Re: Patch for collation using ICU

Lists: pgsql-hackers
From: "John Hansen" <john(at)geeknet(dot)com(dot)au>
To: "Tatsuo Ishii" <t-ishii(at)sra(dot)co(dot)jp>
Cc: <alvherre(at)dcc(dot)uchile(dot)cl>, <pgman(at)candle(dot)pha(dot)pa(dot)us>, <girgen(at)pingpong(dot)net>, <pgsql-hackers(at)postgresql(dot)org>
Subject: Re: Patch for collation using ICU
Date: 2005-05-08 08:47:25
Message-ID: 5066E5A966339E42AA04BA10BA706AE50A930F@rodrick.geeknet.com.au
Views: Raw Message | Whole Thread | Download mbox | Resend email
Lists: pgsql-hackers

Tatsuo Ishii
> Sent: Sunday, May 08, 2005 3:41 PM
> To: John Hansen
> Cc: alvherre(at)dcc(dot)uchile(dot)cl; pgman(at)candle(dot)pha(dot)pa(dot)us;
> girgen(at)pingpong(dot)net; pgsql-hackers(at)postgresql(dot)org
> Subject: Re: [HACKERS] Patch for collation using ICU
>
> > Alvaro Herrera wrote:
> > > Sent: Sunday, May 08, 2005 2:49 PM
> > > To: John Hansen
> > > Cc: Tatsuo Ishii; pgman(at)candle(dot)pha(dot)pa(dot)us; girgen(at)pingpong(dot)net;
> > > pgsql-hackers(at)postgresql(dot)org
> > > Subject: Re: [HACKERS] Patch for collation using ICU
> > >
> > > On Sun, May 08, 2005 at 02:07:29PM +1000, John Hansen wrote:
> > > > Tatsuo Ishii wrote:
> > >
> > > > > So Japanese(including ASCII)/UNICODE behavior is
> > > perfectly correct
> > > > > at this moment.
> > > >
> > > > Right, so you _never_ use accented ascii characters in
> Japanese?
> > > > (like è for example, whose uppercase is È)
> > >
> > > That isn't ASCII. It's latin1 or some other ASCII extension.
> >
> > Point taken...
> > But...
> >
> > If you want EUC_JP (Japanese + ASCII) then use that as your
> backend encoding, not UTF-8 (unicode).
> > UTF-8 encoded databases are very useful for representing multiple
> > languages in the same database, but this usefulness
> vanishes if functions like upper/lower doesn't work correctly.
>
> I'm just curious if Germany/French/Spanish mixed text can be
> sorted correctly. I think these languages need their own
> locales even with UNICODE/ICU.

No, they will not sort correctly, for that you still need the locale.

>
> > So optimizing for 3 languages breaks more than a hundred,
> that's doesn't seem fair!

That is a compromise I'd be willing to agree on. :)

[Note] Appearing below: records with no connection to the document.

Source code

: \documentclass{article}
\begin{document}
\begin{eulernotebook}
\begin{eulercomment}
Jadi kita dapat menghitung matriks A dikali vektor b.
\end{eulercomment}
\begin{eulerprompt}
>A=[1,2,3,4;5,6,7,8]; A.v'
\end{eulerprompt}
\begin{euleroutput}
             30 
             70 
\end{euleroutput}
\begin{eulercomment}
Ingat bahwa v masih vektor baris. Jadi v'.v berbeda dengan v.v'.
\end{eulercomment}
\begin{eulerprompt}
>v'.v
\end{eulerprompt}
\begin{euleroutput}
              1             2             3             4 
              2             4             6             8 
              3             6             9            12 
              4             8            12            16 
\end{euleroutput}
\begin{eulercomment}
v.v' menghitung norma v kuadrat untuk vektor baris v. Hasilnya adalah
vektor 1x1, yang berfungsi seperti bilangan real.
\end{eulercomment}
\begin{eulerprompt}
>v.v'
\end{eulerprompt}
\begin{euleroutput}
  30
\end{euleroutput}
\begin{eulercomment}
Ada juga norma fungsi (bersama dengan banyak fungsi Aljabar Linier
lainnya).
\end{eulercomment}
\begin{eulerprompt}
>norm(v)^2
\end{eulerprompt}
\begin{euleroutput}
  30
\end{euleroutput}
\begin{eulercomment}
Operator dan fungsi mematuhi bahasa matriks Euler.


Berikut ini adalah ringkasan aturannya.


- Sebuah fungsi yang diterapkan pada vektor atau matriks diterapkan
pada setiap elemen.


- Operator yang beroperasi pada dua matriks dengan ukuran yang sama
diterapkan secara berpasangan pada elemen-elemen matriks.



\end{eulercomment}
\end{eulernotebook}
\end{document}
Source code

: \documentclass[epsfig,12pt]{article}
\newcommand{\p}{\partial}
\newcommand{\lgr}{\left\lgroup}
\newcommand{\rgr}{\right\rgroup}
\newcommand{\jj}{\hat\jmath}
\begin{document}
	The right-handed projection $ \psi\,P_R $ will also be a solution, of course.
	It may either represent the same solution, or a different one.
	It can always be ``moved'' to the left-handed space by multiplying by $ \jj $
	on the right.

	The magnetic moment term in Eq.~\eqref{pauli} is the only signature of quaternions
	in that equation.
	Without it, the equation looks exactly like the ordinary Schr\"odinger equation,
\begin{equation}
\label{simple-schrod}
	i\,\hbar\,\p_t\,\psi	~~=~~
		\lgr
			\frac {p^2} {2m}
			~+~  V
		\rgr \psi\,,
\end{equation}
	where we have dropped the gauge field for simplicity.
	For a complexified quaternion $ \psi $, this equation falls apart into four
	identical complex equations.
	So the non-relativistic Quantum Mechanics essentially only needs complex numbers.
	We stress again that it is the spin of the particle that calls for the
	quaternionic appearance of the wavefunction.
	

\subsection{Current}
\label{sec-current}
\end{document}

> Why don't you add a GUC variable or some such to control the
> upper/lower behavior?
> --
> Tatsuo Ishii
>
>


From: Tatsuo Ishii <t-ishii(at)sra(dot)co(dot)jp>
To: john(at)geeknet(dot)com(dot)au
Cc: alvherre(at)dcc(dot)uchile(dot)cl, pgman(at)candle(dot)pha(dot)pa(dot)us, girgen(at)pingpong(dot)net, pgsql-hackers(at)postgresql(dot)org
Subject: Re: Patch for collation using ICU
Date: 2005-05-08 13:19:25
Message-ID: 20050508.221925.78726559.t-ishii@sra.co.jp
Views: Raw Message | Whole Thread | Download mbox | Resend email
Lists: pgsql-hackers

> > > > On Sun, May 08, 2005 at 02:07:29PM +1000, John Hansen wrote:
> > > > > Tatsuo Ishii wrote:
> > > >
> > > > > > So Japanese(including ASCII)/UNICODE behavior is
> > > > perfectly correct
> > > > > > at this moment.
> > > > >
> > > > > Right, so you _never_ use accented ascii characters in
> > Japanese?
> > > > > (like è for example, whose uppercase is È)
> > > >
> > > > That isn't ASCII. It's latin1 or some other ASCII extension.
> > >
> > > Point taken...
> > > But...
> > >
> > > If you want EUC_JP (Japanese + ASCII) then use that as your
> > backend encoding, not UTF-8 (unicode).
> > > UTF-8 encoded databases are very useful for representing multiple
> > > languages in the same database, but this usefulness
> > vanishes if functions like upper/lower doesn't work correctly.
> >
> > I'm just curious if Germany/French/Spanish mixed text can be
> > sorted correctly. I think these languages need their own
> > locales even with UNICODE/ICU.
>
> No, they will not sort correctly, for that you still need the locale.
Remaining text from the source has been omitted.